By August, 1921, the Philippine
Air Service's budget had been cut to the bone, with barely enough funding
to cover the cost of fuel. The Militia Commission decided. to reduce expenses
further by releasing three pilots and keeping the remaining three at half
their former salary. Lieutenants Zablan and Fernando returned to the Constabulary
and Captain Reyes, the Air Service's Executive Officer resigned from the
Philippine Air Service. The remaining pilots, Calvo, Perez and Malinao,
could see on the horizon the end of the Philippine Air Service.
The final deathblow to the
fledgling Philippine Air Service came with the change in Administration
in Washington, D.C. With the election of a Republican President, Warren
G. Harding, there was a change in the administration of the Philippine
Islands. The new Governor General, Leonard Wood, with the aid of William
Cameron Forbes, began a fact-finding mission on the progress the Islands
had made toward self-sufficiency and independence. Wood had run for the
Republican Presidential nomination against Warren G. Harding and after
losing his party's nomination, threw his support behind Harding and helped
him to win the Presidency. The appointment of Wood as Governor General
of the Philippine Islands was his reward.
The new Administration took
little time to criticize former Governor General Harrison and his Filipinization
programs. Wood declared that "the Philippines would not be ready for independence
for some time." He quickly alienated Filipino leadership who favored independence
and proceeded to curb the steps taken by Harrison during his administration
that would have helped the Islands to become commercially and militarily
independent. One area that Wood considered unnecessary was a Philippine
Air Service manned by Filipinos. So with a stroke of a pen. Governor General
Leonard Wood ended the first indigenous Air Service in Asia.

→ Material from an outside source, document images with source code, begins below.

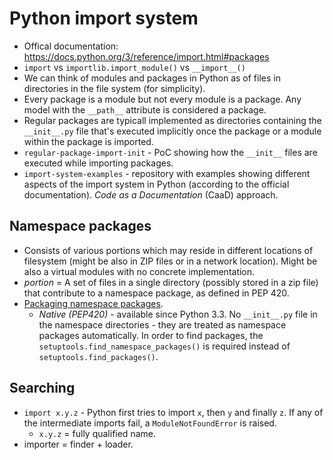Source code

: # Python import system
- Offical documentation: https://docs.python.org/3/reference/import.html#packages
- `import` vs `importlib.import_module()` vs `__import__()`
- We can think of modules and packages in Python as of files in directories in the file system (for simplicity).
- Every package is a module but not every module is a package. Any model with the `__path__` attribute is considered a package.
- Regular packages are typicall implemented as directories containing the `__init__.py` file that's executed implicitly once the package or a module within the package is imported.
- `regular-package-import-init` - PoC showing how the `__init__` files are executed while importing packages.
- `import-system-examples` - repository with examples showing different aspects of the import system in Python (according to the official documentation). *Code as a Documentation* (CaaD) approach.

## Namespace packages
- Consists of various portions which may reside in different locations of filesystem (might be also in ZIP files or in a network location). Might be also a virtual modules with no concrete implementation.
- *portion* = A set of files in a single directory (possibly stored in a zip file) that contribute to a namespace package, as defined in PEP 420.
- [Packaging namespace packages](https://packaging.python.org/en/latest/guides/packaging-namespace-packages/).    
    - *Native (PEP420)* - available since Python 3.3. No `__init__.py` file in the namespace directories - they are treated as namespace packages automatically. In order to find packages, the `setuptools.find_namespace_packages()` is required instead of `setuptools.find_packages()`.

## Searching
- `import x.y.z` - Python first tries to import `x`, then `y` and finally `z`. If any of the intermediate imports fail, a `ModuleNotFoundError` is raised.
    - `x.y.z` = fully qualified name.
- importer = finder + loader.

The Philippine Air Service
formally ended when all its aircraft, spare parts, equipment, and hangars
at Camp Claudio were handed over to the U.S. Army Air Service. These aircraft,
including four Jennys, two F-5Ls and 3 HS-2Ls, were eventually sold. The
Bureau of Plant Industry acquired two of the Jennys, which were used for
agricultural aerial spraying with Leoncio Malinao as pilot. Curtiss
School of Aviation graduate Alfredo Camelo purchased one of
the Jennys as did an American pilot named Lefert.

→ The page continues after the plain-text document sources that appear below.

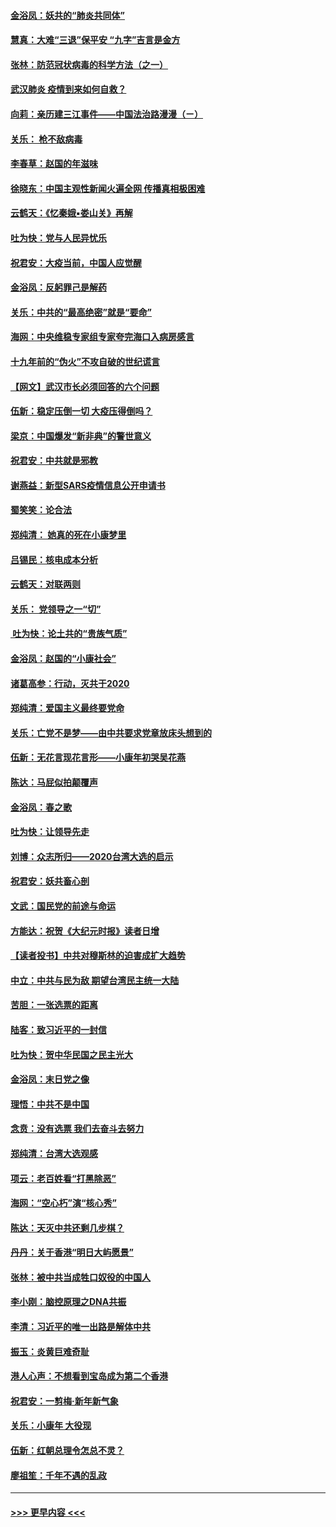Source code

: #### [金浴凤：妖共的“肺炎共同体”](../pages/nsc993/n11829448.md?t=01300733) 
#### [慧真：大难“三退”保平安 “九字”吉言是金方](../pages/nsc993/n11829501.md?t=01300733) 
#### [张林：防范冠状病毒的科学方法（之一）](../pages/nsc993/n11828618.md?t=01300733) 
#### [武汉肺炎 疫情到来如何自救？](../pages/nsc993/n11827632.md?t=01300733) 
#### [向莉：亲历建三江事件——中国法治路漫漫（ㄧ）](../pages/nsc993/n11827190.md?t=01300733) 
#### [关乐： 枪不敌病毒](../pages/nsc993/n11826746.md?t=01300733) 
#### [李春草：赵国的年滋味](../pages/nsc993/n11826321.md?t=01300733) 
#### [徐晓东：中国主观性新闻火遍全网 传播真相极困难](../pages/nsc993/n11826508.md?t=01300733) 
#### [云鹤天：《忆秦娥▪娄山关》再解](../pages/nsc993/n11824682.md?t=01300733) 
#### [吐为快：党与人民异忧乐](../pages/nsc993/n11824660.md?t=01300733) 
#### [祝君安：大疫当前，中国人应觉醒](../pages/nsc993/n11821946.md?t=01300733) 
#### [金浴凤：反躬罪己是解药](../pages/nsc993/n11820280.md?t=01300733) 
#### [关乐：中共的“最高绝密”就是“要命”](../pages/nsc993/n11816946.md?t=01300733) 
#### [海网：中央维稳专家组专家夸完海口入病房感言](../pages/nsc993/n11815138.md?t=01300733) 
#### [十九年前的“伪火”不攻自破的世纪谎言](../pages/nsc993/n11813238.md?t=01300733) 
#### [【网文】武汉市长必须回答的六个问题](../pages/nsc993/n11813848.md?t=01300733) 
#### [伍新：稳定压倒一切 大疫压得倒吗？](../pages/nsc993/n11812634.md?t=01300733) 
#### [梁京：中国爆发“新非典”的警世意义](../pages/nsc993/n11812554.md?t=01300733) 
#### [祝君安：中共就是邪教](../pages/nsc993/n11812431.md?t=01300733) 
#### [谢燕益：新型SARS疫情信息公开申请书](../pages/nsc993/n11808840.md?t=01300733) 
#### [蜀笑笑：论合法](../pages/nsc993/n11808064.md?t=01300733) 
#### [郑纯清： 她真的死在小康梦里](../pages/nsc993/n11806623.md?t=01300733) 
#### [吕锡民：核电成本分析](../pages/nsc993/n11806284.md?t=01300733) 
#### [云鹤天：对联两则](../pages/nsc993/n11805957.md?t=01300733) 
#### [关乐： 党领导之一“切”](../pages/nsc993/n11804505.md?t=01300733) 
#### [ 吐为快：论土共的“贵族气质”](../pages/nsc993/n11804490.md?t=01300733) 
#### [金浴凤：赵国的“小康社会”](../pages/nsc993/n11804452.md?t=01300733) 
#### [诸葛高参：行动，灭共于2020](../pages/nsc993/n11804120.md?t=01300733) 
#### [郑纯清：爱国主义最终要党命](../pages/nsc993/n11802197.md?t=01300733) 
#### [关乐：亡党不是梦——由中共要求党章放床头想到的](../pages/nsc993/n11802156.md?t=01300733) 
#### [伍新：无花言现花言形——小康年初哭吴花燕](../pages/nsc993/n11800044.md?t=01300733) 
#### [陈达：马屁似拍颠覆声](../pages/nsc993/n11800010.md?t=01300733) 
#### [金浴凤：春之歌](../pages/nsc993/n11797687.md?t=01300733) 
#### [吐为快：让领导先走](../pages/nsc993/n11797512.md?t=01300733) 
#### [刘博：众志所归——2020台湾大选的启示](../pages/nsc993/n11796878.md?t=01300733) 
#### [祝君安：妖共畜心剖](../pages/nsc993/n11794273.md?t=01300733) 
#### [文武：国民党的前途与命运](../pages/nsc993/n11794198.md?t=01300733) 
#### [方能达：祝贺《大纪元时报》读者日增](../pages/nsc993/n11793807.md?t=01300733) 
#### [【读者投书】中共对穆斯林的迫害成扩大趋势](../pages/nsc993/n11791371.md?t=01300733) 
#### [中立：中共与民为敌 期望台湾民主统一大陆](../pages/nsc993/n11790392.md?t=01300733) 
#### [苦胆：一张选票的距离](../pages/nsc993/n11788914.md?t=01300733) 
#### [陆客：致习近平的一封信](../pages/nsc993/n11788867.md?t=01300733) 
#### [吐为快：贺中华民国之民主光大](../pages/nsc993/n11788618.md?t=01300733) 
#### [金浴凤：末日党之像](../pages/nsc993/n11787475.md?t=01300733) 
#### [理悟：中共不是中国](../pages/nsc993/n11787463.md?t=01300733) 
#### [念贲：没有选票  我们去奋斗去努力](../pages/nsc993/n11787398.md?t=01300733) 
#### [郑纯清：台湾大选观感](../pages/nsc993/n11786210.md?t=01300733) 
#### [项云：老百姓看“打黑除恶”](../pages/nsc993/n11785398.md?t=01300733) 
#### [海网：“空心朽”演“核心秀”](../pages/nsc993/n11783874.md?t=01300733) 
#### [陈达：天灭中共还剩几步棋？](../pages/nsc993/n11783719.md?t=01300733) 
#### [丹丹：关于香港“明日大屿愿景”](../pages/nsc993/n11783273.md?t=01300733) 
#### [张林：被中共当成牲口奴役的中国人](../pages/nsc993/n11782397.md?t=01300733) 
#### [李小刚：脑控原理之DNA共振](../pages/nsc993/n11780962.md?t=01300733) 
#### [李清：习近平的唯一出路是解体中共](../pages/nsc993/n11780866.md?t=01300733) 
#### [振玉：炎黄巨难奇耻](../pages/nsc993/n11779632.md?t=01300733) 
#### [港人心声：不想看到宝岛成为第二个香港](../pages/nsc993/n11778817.md?t=01300733) 
#### [祝君安：一剪梅‧新年新气象](../pages/nsc993/n11776340.md?t=01300733) 
#### [关乐：小康年 大役现](../pages/nsc993/n11774213.md?t=01300733) 
#### [伍新：红朝总理令怎总不灵？](../pages/nsc993/n11770813.md?t=01300733) 
#### [廖祖笙：千年不遇的乱政](../pages/nsc993/n11770373.md?t=01300733) 

----
#### [ >>> 更早内容 <<< ](../indexes/nsc993-earlier.md)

The demise of the Philippine
Air Service marked the end of the first Filipino Military Air Service in
the Islands. It would be another 15 years before native Filipino military
pilots would take to the skies with their own silver wings. With that,
the Philippine Air Service faded into aviation history.
Special thanks to the
following individuals who provided invaluable assistance in preparing this
article: Capt. Albert Anido; Daniel Hagedom; Donald Lopez; R.E.G. Davies
and Philip D. Edwards.
About the Author
T.N. Suarez serves as the Director of The National Air and Space Society
at the Smithsonian's National Air and Space Museum. As Director of the
Society, Joe is directly involved in the fundraising efforts in support
of the building of the new National Air and Space Museum's Steven F. Udvar-Hazy
Center which will open at Washington Dulles International Airport in 2003.
avid collector and historian, Joe has researched various aspects of military
unit histories pertaining to the Imperial Russian Army, the Imperial German
Navy, the early Philippine Constabulary and the Philippine Scout Regiments
prior to World War II for over 25 years. He is a marketing executive with
a degree in Government .and Polities from the University of Maryland.
with the kind permission of Mr. Joseph T.N. Suarez,
the Skyways, The Journal of the Airplane 1920-1940, No. 58, April 2001,
pp 51 - 57.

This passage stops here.